General
- Category: Halides
- Formula: KCuCl₃
- IMA symbol: Sgu
- Crystal system: monoclinic
- Crystal class: 2/m
- Space group: 2/ m - prismatic
- Unit cell: V = 481.38 Å³

Identification
- Color: bright red
- Twinning: polysynthetic twinning has been observed.
- Cleavage: Perfect
- Fracture: staggered, step-like
- Tenacity: fragile
- Luster: Vitreous
- Streak: reddish orange
- Density: 2.86(1) g/cm³ (measured); 2.88 g/cm³ (calculated)
- Optical properties: biaxial
- Refractive index: n α = 1.653(3) n β = 1.780(6) n γ = 1.900(8)
- Birefringence: δ = 0.247
- Pleochroism: strong
- 2V angle: Measured: 85° (5) Calculated: 82°
- Dispersion: very strong

= Sanguite =

Bright red halide mineral

Sanguite is a halide mineral. It is named after the Latin word sanguis, meaning blood, due to its bright red colouration. It was approved as a valid species by the International Mineralogical Association in 2013.

== Characteristics ==
Sanguite is a chloride with the chemical formula KCuCl_{3}. It crystallizes in the monoclinic system and has a Mohs scale hardness of 3.

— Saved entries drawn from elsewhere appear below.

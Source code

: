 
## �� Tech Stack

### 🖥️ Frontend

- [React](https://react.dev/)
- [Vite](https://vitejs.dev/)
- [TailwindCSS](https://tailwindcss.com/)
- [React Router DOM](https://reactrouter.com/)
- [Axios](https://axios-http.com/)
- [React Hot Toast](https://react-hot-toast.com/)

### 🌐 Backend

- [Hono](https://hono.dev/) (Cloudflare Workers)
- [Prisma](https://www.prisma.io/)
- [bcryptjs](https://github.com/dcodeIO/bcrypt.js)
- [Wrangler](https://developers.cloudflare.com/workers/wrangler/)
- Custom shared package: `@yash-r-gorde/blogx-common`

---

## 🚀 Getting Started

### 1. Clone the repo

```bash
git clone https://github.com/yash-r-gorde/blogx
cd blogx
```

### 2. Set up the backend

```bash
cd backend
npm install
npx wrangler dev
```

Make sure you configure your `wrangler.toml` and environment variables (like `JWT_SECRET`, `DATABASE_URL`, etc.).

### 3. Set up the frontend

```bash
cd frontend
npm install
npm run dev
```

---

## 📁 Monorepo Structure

== Formation and deposition ==
Sanguite was discovered in the Glavnaya Tenoritovaya fumarole on the Tolbachik volcano in Kamchatka Krai, Russia, the only place on Earth where it is known to form. There it forms in clusters or crusts as fine prismatic crystals up to 1 mm long and 0.2 mm thick.